| Aim of the exercise |
Each line that contains the word "flow" is to be copied from the records below.

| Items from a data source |
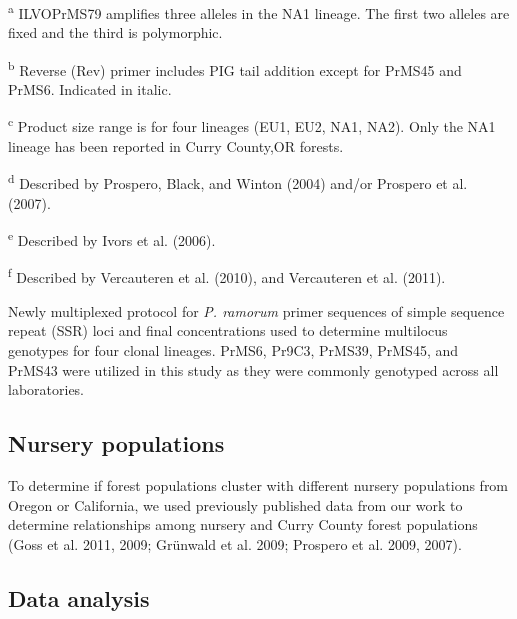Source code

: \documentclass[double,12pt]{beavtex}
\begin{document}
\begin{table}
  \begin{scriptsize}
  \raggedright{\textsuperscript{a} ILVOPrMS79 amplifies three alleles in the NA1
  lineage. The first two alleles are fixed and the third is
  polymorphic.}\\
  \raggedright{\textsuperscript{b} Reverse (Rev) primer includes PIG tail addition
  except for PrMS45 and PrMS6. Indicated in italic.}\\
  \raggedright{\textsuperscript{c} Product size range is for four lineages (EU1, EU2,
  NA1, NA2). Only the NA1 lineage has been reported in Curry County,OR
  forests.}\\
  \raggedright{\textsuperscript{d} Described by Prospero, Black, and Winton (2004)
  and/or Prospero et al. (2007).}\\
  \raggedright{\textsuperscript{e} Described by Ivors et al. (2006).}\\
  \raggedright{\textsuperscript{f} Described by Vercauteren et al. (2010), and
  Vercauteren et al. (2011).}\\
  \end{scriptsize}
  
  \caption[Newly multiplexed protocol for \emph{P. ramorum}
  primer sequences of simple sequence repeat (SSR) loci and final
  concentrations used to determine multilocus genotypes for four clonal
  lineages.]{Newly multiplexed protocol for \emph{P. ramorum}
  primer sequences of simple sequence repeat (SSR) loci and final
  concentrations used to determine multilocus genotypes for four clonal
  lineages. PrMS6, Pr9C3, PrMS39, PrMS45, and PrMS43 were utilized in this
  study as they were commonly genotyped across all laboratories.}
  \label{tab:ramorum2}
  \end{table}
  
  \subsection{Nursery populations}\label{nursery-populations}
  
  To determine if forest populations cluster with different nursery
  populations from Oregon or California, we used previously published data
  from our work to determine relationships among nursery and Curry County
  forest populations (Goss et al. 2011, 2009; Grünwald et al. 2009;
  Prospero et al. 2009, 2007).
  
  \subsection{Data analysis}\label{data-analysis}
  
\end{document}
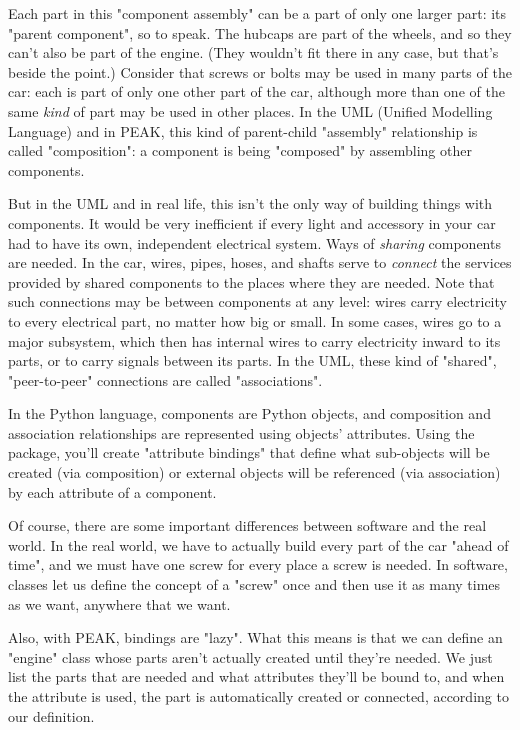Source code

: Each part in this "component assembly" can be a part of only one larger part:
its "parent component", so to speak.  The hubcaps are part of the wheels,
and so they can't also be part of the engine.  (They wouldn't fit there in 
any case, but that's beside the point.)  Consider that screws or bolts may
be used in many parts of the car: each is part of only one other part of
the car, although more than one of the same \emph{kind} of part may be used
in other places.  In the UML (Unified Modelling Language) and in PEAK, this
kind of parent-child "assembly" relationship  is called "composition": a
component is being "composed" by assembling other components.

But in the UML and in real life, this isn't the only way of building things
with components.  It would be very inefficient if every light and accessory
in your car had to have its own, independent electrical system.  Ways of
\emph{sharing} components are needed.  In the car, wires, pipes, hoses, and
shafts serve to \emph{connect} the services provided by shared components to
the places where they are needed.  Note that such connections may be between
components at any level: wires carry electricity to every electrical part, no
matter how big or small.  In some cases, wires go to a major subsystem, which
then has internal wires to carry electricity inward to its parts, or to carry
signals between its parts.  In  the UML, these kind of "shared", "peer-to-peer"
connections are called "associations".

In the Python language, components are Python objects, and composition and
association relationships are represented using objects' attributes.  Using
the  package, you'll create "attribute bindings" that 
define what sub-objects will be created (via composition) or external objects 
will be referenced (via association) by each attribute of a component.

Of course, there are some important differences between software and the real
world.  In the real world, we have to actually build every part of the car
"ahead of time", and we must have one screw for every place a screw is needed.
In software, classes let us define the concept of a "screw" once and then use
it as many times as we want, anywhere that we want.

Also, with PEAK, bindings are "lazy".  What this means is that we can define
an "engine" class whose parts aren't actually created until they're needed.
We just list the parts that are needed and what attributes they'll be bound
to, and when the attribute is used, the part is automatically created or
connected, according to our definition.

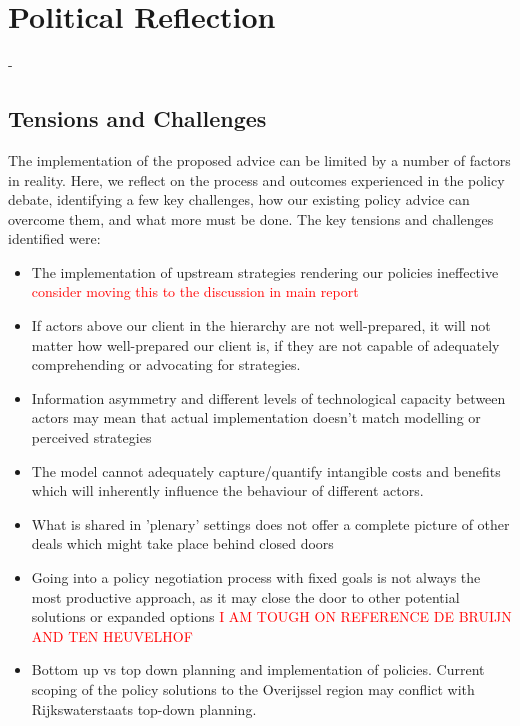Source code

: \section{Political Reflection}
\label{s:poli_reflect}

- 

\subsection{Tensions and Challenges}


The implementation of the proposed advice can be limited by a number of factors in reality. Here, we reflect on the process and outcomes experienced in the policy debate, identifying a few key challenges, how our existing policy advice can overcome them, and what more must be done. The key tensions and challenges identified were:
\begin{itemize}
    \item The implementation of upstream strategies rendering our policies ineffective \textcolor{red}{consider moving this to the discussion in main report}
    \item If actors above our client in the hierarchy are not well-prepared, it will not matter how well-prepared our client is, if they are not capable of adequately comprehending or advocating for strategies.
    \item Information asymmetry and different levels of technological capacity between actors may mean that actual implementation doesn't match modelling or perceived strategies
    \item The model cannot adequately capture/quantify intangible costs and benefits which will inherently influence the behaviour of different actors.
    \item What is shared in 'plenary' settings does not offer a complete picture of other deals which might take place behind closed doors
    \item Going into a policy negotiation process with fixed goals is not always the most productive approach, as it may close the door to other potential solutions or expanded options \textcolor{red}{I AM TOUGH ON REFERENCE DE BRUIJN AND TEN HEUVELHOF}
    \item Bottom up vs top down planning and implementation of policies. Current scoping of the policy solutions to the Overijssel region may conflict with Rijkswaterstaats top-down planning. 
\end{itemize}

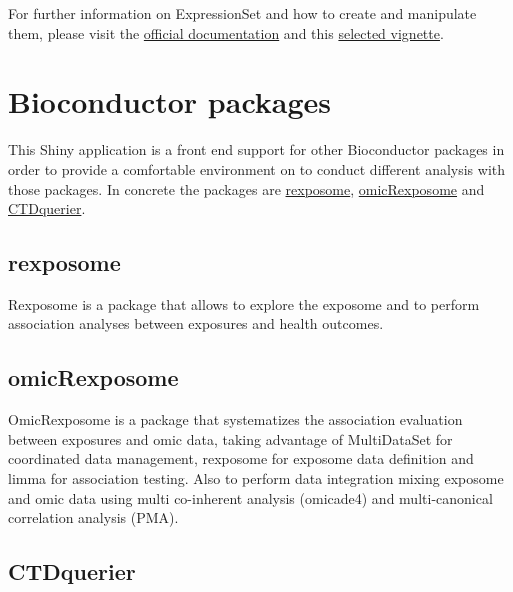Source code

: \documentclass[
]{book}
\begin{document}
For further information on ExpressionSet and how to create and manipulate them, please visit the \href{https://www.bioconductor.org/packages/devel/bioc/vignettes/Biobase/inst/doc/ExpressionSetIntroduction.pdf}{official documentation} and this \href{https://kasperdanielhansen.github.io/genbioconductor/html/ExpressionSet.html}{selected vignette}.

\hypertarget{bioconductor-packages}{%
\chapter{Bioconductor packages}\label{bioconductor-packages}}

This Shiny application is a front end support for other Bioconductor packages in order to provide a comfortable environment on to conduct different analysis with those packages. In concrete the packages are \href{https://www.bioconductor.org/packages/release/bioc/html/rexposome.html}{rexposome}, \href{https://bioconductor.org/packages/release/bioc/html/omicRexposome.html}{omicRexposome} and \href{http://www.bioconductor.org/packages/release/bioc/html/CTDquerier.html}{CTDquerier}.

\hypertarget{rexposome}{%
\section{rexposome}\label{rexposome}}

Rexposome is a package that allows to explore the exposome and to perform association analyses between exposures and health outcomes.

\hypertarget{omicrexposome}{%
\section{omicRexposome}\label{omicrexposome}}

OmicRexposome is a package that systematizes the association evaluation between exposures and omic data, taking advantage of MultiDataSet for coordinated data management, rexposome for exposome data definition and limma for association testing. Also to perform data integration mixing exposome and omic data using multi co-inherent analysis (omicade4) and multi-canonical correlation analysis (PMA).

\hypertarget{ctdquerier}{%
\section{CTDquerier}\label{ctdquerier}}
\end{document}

---

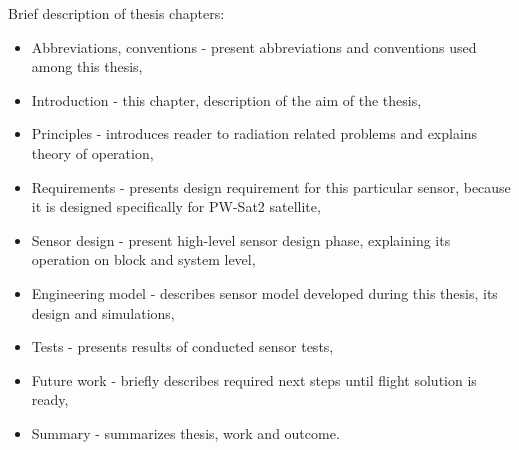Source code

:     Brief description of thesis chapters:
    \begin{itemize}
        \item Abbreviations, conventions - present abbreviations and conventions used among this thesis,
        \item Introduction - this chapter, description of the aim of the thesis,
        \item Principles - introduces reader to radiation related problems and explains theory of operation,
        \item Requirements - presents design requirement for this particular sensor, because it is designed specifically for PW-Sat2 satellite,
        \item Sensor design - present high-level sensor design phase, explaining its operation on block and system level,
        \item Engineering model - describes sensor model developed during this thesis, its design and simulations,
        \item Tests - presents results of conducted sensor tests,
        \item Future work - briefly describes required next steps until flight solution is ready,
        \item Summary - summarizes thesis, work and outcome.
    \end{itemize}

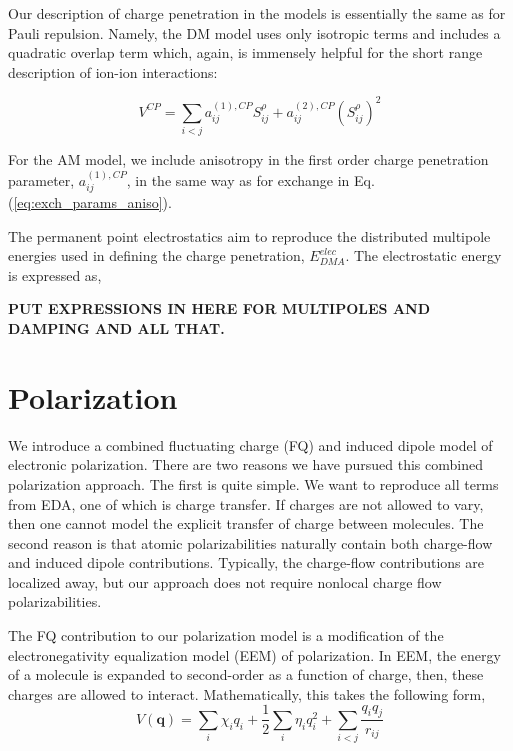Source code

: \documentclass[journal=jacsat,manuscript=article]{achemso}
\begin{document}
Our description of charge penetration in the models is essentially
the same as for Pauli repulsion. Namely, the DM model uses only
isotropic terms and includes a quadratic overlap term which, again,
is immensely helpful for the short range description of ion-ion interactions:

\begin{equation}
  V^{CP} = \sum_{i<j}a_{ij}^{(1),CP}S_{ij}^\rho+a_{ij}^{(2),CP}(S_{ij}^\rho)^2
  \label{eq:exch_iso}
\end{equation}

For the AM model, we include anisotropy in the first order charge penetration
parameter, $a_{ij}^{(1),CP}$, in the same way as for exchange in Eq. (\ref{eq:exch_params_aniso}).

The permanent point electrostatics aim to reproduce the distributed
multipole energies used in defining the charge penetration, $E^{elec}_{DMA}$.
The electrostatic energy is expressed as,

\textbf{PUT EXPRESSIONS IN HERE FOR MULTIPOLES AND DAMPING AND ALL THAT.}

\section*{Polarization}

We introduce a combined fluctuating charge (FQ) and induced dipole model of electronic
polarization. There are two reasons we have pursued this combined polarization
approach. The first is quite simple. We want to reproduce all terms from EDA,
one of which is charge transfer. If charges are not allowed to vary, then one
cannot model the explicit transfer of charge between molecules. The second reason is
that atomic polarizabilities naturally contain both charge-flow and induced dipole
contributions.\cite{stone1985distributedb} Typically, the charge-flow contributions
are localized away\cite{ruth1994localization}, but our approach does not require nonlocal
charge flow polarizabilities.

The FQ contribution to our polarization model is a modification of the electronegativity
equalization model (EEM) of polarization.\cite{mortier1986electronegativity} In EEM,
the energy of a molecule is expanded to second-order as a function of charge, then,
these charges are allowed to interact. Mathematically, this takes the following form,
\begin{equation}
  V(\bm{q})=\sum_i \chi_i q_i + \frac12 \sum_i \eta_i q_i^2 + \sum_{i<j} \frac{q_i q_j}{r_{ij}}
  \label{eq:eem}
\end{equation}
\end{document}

| Answer area |
that atomic polarizabilities naturally contain both charge-flow and induced dipole
contributions.\cite{stone1985distributedb} Typically, the charge-flow contributions
charge flow polarizabilities.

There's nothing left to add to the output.